#### [Exercise description]
Could you restate the entries below word for word and leave the images out?

#### [Task material]
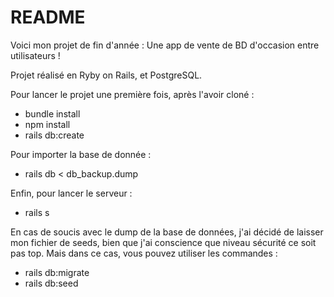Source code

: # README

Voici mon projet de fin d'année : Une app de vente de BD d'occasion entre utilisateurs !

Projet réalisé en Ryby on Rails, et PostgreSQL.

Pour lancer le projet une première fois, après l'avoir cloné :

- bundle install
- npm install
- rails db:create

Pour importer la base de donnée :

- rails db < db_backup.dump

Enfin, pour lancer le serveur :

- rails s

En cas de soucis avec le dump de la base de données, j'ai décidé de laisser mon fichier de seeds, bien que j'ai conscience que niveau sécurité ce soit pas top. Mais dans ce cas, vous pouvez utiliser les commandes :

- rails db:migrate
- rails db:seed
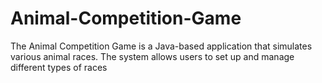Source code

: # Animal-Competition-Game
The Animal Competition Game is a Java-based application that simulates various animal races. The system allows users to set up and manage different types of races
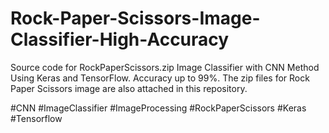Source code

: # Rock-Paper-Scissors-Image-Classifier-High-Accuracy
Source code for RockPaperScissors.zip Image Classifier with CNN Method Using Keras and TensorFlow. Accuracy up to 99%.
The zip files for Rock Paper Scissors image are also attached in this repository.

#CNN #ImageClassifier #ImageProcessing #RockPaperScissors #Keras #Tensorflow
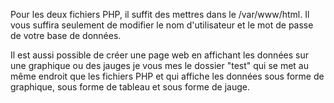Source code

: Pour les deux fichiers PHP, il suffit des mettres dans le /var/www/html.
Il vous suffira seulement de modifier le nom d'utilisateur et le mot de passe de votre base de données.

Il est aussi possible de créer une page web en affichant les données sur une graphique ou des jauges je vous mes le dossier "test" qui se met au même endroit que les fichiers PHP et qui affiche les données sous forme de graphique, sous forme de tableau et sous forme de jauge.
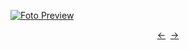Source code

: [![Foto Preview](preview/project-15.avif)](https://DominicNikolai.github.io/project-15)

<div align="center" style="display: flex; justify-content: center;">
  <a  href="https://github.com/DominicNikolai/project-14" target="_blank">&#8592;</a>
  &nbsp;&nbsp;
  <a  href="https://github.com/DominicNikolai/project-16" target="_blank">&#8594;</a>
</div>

#### [Answer]
Source code

: # README

Voici mon projet de fin d'année : Une app de vente de BD d'occasion entre utilisateurs !

Projet réalisé en Ryby on Rails, et PostgreSQL.

Pour lancer le projet une première fois, après l'avoir cloné :

- bundle install
- npm install
- rails db:create

Pour importer la base de donnée :

- rails db < db_backup.dump

Enfin, pour lancer le serveur :

- rails s

En cas de soucis avec le dump de la base de données, j'ai décidé de laisser mon fichier de seeds, bien que j'ai conscience que niveau sécurité ce soit pas top. Mais dans ce cas, vous pouvez utiliser les commandes :

- rails db:migrate
- rails db:seed
Source code

: # Animal-Competition-Game
The Animal Competition Game is a Java-based application that simulates various animal races. The system allows users to set up and manage different types of races
Source code

: # Rock-Paper-Scissors-Image-Classifier-High-Accuracy
Source code for RockPaperScissors.zip Image Classifier with CNN Method Using Keras and TensorFlow. Accuracy up to 99%.
The zip files for Rock Paper Scissors image are also attached in this repository.

#CNN #ImageClassifier #ImageProcessing #RockPaperScissors #Keras #Tensorflow
Source code

: Pour les deux fichiers PHP, il suffit des mettres dans le /var/www/html.
Il vous suffira seulement de modifier le nom d'utilisateur et le mot de passe de votre base de données.

Il est aussi possible de créer une page web en affichant les données sur une graphique ou des jauges je vous mes le dossier "test" qui se met au même endroit que les fichiers PHP et qui affiche les données sous forme de graphique, sous forme de tableau et sous forme de jauge.
Source code

: [![Foto Preview](preview/project-15.avif)](https://DominicNikolai.github.io/project-15)

<div align="center" style="display: flex; justify-content: center;">
  <a  href="https://github.com/DominicNikolai/project-14" target="_blank">&#8592;</a>
  &nbsp;&nbsp;
  <a  href="https://github.com/DominicNikolai/project-16" target="_blank">&#8594;</a>
</div>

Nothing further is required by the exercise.